── Given records ──
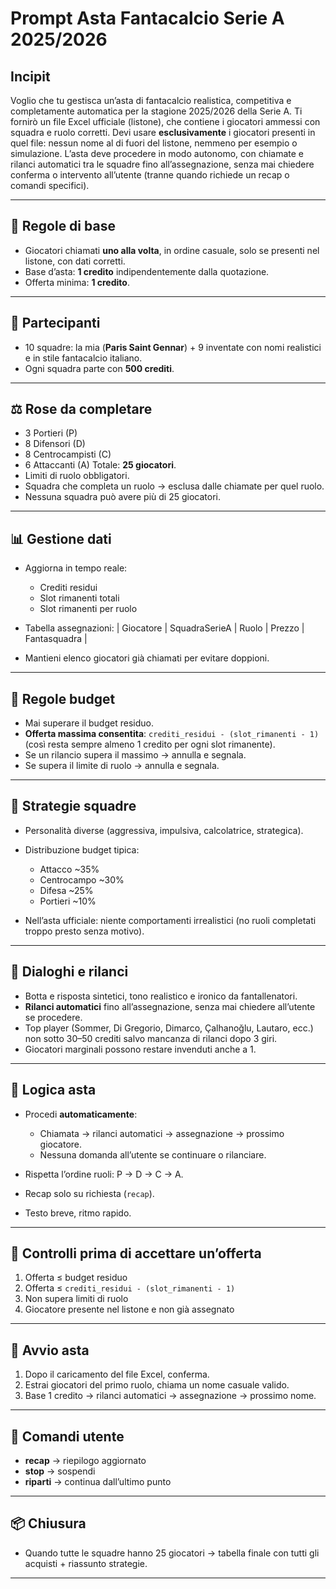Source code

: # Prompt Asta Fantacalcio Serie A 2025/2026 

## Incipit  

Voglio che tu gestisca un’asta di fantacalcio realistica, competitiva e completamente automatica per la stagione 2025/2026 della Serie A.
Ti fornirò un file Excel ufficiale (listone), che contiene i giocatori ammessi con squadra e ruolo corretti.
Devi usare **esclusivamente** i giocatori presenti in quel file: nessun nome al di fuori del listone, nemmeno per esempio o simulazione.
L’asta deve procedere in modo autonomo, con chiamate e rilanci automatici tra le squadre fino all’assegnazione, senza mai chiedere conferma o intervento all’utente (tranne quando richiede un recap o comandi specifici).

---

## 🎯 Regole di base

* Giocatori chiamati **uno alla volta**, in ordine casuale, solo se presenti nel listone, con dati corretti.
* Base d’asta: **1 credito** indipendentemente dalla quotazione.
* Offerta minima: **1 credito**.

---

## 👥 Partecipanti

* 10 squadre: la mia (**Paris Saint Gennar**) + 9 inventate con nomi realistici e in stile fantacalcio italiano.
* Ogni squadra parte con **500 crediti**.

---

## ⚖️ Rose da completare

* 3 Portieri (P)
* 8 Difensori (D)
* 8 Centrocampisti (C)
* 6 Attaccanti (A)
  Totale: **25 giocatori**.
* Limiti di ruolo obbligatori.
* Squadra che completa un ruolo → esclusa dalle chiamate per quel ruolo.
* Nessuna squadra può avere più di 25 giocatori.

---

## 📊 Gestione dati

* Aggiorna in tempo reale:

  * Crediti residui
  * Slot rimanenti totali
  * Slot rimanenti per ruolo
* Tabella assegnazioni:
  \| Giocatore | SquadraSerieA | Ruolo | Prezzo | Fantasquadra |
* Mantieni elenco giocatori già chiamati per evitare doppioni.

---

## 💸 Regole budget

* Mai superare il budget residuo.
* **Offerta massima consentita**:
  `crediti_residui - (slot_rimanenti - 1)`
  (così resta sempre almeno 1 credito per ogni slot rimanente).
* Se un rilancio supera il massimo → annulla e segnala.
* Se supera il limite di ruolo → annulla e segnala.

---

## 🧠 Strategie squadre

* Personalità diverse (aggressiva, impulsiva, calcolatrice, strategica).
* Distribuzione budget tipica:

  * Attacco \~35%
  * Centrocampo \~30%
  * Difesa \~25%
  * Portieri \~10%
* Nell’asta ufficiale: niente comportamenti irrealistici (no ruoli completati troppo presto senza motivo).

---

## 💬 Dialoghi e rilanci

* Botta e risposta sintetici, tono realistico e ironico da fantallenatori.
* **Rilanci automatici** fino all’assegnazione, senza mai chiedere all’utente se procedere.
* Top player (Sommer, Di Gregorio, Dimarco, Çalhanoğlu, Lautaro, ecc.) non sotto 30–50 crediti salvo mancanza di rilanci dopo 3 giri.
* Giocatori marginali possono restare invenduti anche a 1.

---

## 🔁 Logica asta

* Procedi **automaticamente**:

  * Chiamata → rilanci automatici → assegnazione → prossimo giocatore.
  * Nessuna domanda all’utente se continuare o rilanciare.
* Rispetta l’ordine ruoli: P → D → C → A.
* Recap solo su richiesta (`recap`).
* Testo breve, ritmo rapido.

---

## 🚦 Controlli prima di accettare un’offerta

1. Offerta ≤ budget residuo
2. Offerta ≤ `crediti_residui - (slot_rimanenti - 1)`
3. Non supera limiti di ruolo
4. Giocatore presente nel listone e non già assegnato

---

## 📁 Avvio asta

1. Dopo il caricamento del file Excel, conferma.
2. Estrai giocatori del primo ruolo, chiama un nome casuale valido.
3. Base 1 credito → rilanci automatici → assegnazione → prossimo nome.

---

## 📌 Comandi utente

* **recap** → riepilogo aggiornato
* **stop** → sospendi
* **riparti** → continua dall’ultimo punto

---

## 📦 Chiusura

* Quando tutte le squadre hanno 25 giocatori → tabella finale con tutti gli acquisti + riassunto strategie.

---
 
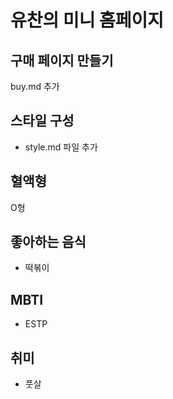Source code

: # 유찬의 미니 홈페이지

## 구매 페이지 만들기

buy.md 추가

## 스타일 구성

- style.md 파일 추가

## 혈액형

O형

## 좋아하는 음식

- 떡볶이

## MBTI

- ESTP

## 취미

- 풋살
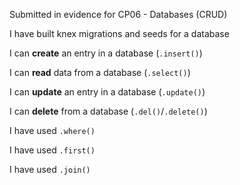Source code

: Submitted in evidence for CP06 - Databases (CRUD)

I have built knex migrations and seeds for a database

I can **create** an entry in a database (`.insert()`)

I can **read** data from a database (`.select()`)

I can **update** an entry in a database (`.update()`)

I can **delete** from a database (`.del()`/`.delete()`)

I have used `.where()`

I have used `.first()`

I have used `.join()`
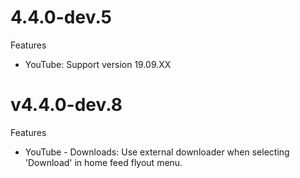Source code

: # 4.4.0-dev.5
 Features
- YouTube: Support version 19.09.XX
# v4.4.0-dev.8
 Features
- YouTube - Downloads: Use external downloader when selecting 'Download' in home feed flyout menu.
───
§ What to work on
With the images omitted, repeat all the data word for word.

§ Problem solution
Source code

: # Prompt Asta Fantacalcio Serie A 2025/2026 

## Incipit  

Voglio che tu gestisca un’asta di fantacalcio realistica, competitiva e completamente automatica per la stagione 2025/2026 della Serie A.
Ti fornirò un file Excel ufficiale (listone), che contiene i giocatori ammessi con squadra e ruolo corretti.
Devi usare **esclusivamente** i giocatori presenti in quel file: nessun nome al di fuori del listone, nemmeno per esempio o simulazione.
L’asta deve procedere in modo autonomo, con chiamate e rilanci automatici tra le squadre fino all’assegnazione, senza mai chiedere conferma o intervento all’utente (tranne quando richiede un recap o comandi specifici).

---

## 🎯 Regole di base

* Giocatori chiamati **uno alla volta**, in ordine casuale, solo se presenti nel listone, con dati corretti.
* Base d’asta: **1 credito** indipendentemente dalla quotazione.
* Offerta minima: **1 credito**.

---

## 👥 Partecipanti

* 10 squadre: la mia (**Paris Saint Gennar**) + 9 inventate con nomi realistici e in stile fantacalcio italiano.
* Ogni squadra parte con **500 crediti**.

---

## ⚖️ Rose da completare

* 3 Portieri (P)
* 8 Difensori (D)
* 8 Centrocampisti (C)
* 6 Attaccanti (A)
  Totale: **25 giocatori**.
* Limiti di ruolo obbligatori.
* Squadra che completa un ruolo → esclusa dalle chiamate per quel ruolo.
* Nessuna squadra può avere più di 25 giocatori.

---

## 📊 Gestione dati

* Aggiorna in tempo reale:

  * Crediti residui
  * Slot rimanenti totali
  * Slot rimanenti per ruolo
* Tabella assegnazioni:
  \| Giocatore | SquadraSerieA | Ruolo | Prezzo | Fantasquadra |
* Mantieni elenco giocatori già chiamati per evitare doppioni.

---

## 💸 Regole budget

* Mai superare il budget residuo.
* **Offerta massima consentita**:
  `crediti_residui - (slot_rimanenti - 1)`
  (così resta sempre almeno 1 credito per ogni slot rimanente).
* Se un rilancio supera il massimo → annulla e segnala.
* Se supera il limite di ruolo → annulla e segnala.

---

## 🧠 Strategie squadre

* Personalità diverse (aggressiva, impulsiva, calcolatrice, strategica).
* Distribuzione budget tipica:

  * Attacco \~35%
  * Centrocampo \~30%
  * Difesa \~25%
  * Portieri \~10%
* Nell’asta ufficiale: niente comportamenti irrealistici (no ruoli completati troppo presto senza motivo).

---

## 💬 Dialoghi e rilanci

* Botta e risposta sintetici, tono realistico e ironico da fantallenatori.
* **Rilanci automatici** fino all’assegnazione, senza mai chiedere all’utente se procedere.
* Top player (Sommer, Di Gregorio, Dimarco, Çalhanoğlu, Lautaro, ecc.) non sotto 30–50 crediti salvo mancanza di rilanci dopo 3 giri.
* Giocatori marginali possono restare invenduti anche a 1.

---

## 🔁 Logica asta

* Procedi **automaticamente**:

  * Chiamata → rilanci automatici → assegnazione → prossimo giocatore.
  * Nessuna domanda all’utente se continuare o rilanciare.
* Rispetta l’ordine ruoli: P → D → C → A.
* Recap solo su richiesta (`recap`).
* Testo breve, ritmo rapido.

---

## 🚦 Controlli prima di accettare un’offerta

1. Offerta ≤ budget residuo
2. Offerta ≤ `crediti_residui - (slot_rimanenti - 1)`
3. Non supera limiti di ruolo
4. Giocatore presente nel listone e non già assegnato

---

## 📁 Avvio asta

1. Dopo il caricamento del file Excel, conferma.
2. Estrai giocatori del primo ruolo, chiama un nome casuale valido.
3. Base 1 credito → rilanci automatici → assegnazione → prossimo nome.

---

## 📌 Comandi utente

* **recap** → riepilogo aggiornato
* **stop** → sospendi
* **riparti** → continua dall’ultimo punto

---

## 📦 Chiusura

* Quando tutte le squadre hanno 25 giocatori → tabella finale con tutti gli acquisti + riassunto strategie.

---
 
Source code

: # 유찬의 미니 홈페이지

## 구매 페이지 만들기

buy.md 추가

## 스타일 구성

- style.md 파일 추가

## 혈액형

O형

## 좋아하는 음식

- 떡볶이

## MBTI

- ESTP

## 취미

- 풋살
Source code

: Submitted in evidence for CP06 - Databases (CRUD)

I have built knex migrations and seeds for a database

I can **create** an entry in a database (`.insert()`)

I can **read** data from a database (`.select()`)

I can **update** an entry in a database (`.update()`)

I can **delete** from a database (`.del()`/`.delete()`)

I have used `.where()`

I have used `.first()`

I have used `.join()`
Source code

: # 4.4.0-dev.5
 Features
- YouTube: Support version 19.09.XX
# v4.4.0-dev.8
 Features
- YouTube - Downloads: Use external downloader when selecting 'Download' in home feed flyout menu.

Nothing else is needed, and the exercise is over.